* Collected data
-- Opening Marker --
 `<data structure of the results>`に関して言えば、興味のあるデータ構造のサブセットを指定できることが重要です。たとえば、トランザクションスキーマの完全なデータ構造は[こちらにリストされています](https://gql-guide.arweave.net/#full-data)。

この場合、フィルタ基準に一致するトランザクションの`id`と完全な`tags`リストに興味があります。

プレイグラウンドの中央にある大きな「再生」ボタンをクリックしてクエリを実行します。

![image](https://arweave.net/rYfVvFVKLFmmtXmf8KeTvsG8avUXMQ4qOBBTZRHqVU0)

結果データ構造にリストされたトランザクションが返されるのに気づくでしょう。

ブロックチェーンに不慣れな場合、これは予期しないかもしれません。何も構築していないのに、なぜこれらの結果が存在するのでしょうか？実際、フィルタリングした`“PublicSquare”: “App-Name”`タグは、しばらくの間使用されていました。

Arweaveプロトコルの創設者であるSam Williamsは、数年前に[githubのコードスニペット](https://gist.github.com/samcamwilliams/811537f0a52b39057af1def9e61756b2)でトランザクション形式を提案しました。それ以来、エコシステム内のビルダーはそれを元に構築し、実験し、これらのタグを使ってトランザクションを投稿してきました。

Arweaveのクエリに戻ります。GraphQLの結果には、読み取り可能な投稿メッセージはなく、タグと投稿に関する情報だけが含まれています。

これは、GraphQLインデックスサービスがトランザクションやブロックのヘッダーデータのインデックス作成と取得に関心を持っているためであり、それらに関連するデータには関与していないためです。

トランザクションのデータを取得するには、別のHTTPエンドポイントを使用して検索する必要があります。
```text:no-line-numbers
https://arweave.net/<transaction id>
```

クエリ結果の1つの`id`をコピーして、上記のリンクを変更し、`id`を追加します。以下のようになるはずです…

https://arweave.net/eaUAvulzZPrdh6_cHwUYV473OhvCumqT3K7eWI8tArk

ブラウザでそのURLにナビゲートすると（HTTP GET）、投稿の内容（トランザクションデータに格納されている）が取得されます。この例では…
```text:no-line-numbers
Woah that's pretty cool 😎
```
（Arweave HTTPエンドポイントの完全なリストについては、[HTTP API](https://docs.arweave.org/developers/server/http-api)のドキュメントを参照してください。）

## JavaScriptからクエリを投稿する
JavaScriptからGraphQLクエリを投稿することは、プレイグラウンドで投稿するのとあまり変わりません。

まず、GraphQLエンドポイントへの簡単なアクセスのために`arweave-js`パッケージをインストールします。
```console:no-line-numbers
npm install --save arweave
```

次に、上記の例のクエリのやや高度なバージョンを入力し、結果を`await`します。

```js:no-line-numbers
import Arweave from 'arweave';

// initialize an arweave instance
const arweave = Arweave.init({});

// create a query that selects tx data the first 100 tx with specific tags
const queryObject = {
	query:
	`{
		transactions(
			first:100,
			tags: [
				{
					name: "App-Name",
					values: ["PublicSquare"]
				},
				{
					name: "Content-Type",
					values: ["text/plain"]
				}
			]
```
-- Closing Marker --
Reproduce every record that appears above, keeping the wording exact.

* RESPONSE FOR THIS EXERCISE
 `<data structure of the results>`に関して言えば、興味のあるデータ構造のサブセットを指定できることが重要です。たとえば、トランザクションスキーマの完全なデータ構造は[こちらにリストされています](https://gql-guide.arweave.net/#full-data)。

この場合、フィルタ基準に一致するトランザクションの`id`と完全な`tags`リストに興味があります。

プレイグラウンドの中央にある大きな「再生」ボタンをクリックしてクエリを実行します。

![image](https://arweave.net/rYfVvFVKLFmmtXmf8KeTvsG8avUXMQ4qOBBTZRHqVU0)

結果データ構造にリストされたトランザクションが返されるのに気づくでしょう。

ブロックチェーンに不慣れな場合、これは予期しないかもしれません。何も構築していないのに、なぜこれらの結果が存在するのでしょうか？実際、フィルタリングした`“PublicSquare”: “App-Name”`タグは、しばらくの間使用されていました。

Arweaveプロトコルの創設者であるSam Williamsは、数年前に[githubのコードスニペット](https://gist.github.com/samcamwilliams/811537f0a52b39057af1def9e61756b2)でトランザクション形式を提案しました。それ以来、エコシステム内のビルダーはそれを元に構築し、実験し、これらのタグを使ってトランザクションを投稿してきました。

Arweaveのクエリに戻ります。GraphQLの結果には、読み取り可能な投稿メッセージはなく、タグと投稿に関する情報だけが含まれています。

これは、GraphQLインデックスサービスがトランザクションやブロックのヘッダーデータのインデックス作成と取得に関心を持っているためであり、それらに関連するデータには関与していないためです。

トランザクションのデータを取得するには、別のHTTPエンドポイントを使用して検索する必要があります。
```text:no-line-numbers
https://arweave.net/<transaction id>
```

クエリ結果の1つの`id`をコピーして、上記のリンクを変更し、`id`を追加します。以下のようになるはずです…

https://arweave.net/eaUAvulzZPrdh6_cHwUYV473OhvCumqT3K7eWI8tArk

ブラウザでそのURLにナビゲートすると（HTTP GET）、投稿の内容（トランザクションデータに格納されている）が取得されます。この例では…
```text:no-line-numbers
Woah that's pretty cool 😎
```
（Arweave HTTPエンドポイントの完全なリストについては、[HTTP API](https://docs.arweave.org/developers/server/http-api)のドキュメントを参照してください。）

## JavaScriptからクエリを投稿する
JavaScriptからGraphQLクエリを投稿することは、プレイグラウンドで投稿するのとあまり変わりません。

まず、GraphQLエンドポイントへの簡単なアクセスのために`arweave-js`パッケージをインストールします。
```console:no-line-numbers
npm install --save arweave
```

次に、上記の例のクエリのやや高度なバージョンを入力し、結果を`await`します。

```js:no-line-numbers
import Arweave from 'arweave';

// initialize an arweave instance
const arweave = Arweave.init({});

// create a query that selects tx data the first 100 tx with specific tags
const queryObject = {
	query:
	`{
		transactions(
			first:100,
			tags: [
				{
					name: "App-Name",
					values: ["PublicSquare"]
				},
				{
					name: "Content-Type",
					values: ["text/plain"]
				}
			]
```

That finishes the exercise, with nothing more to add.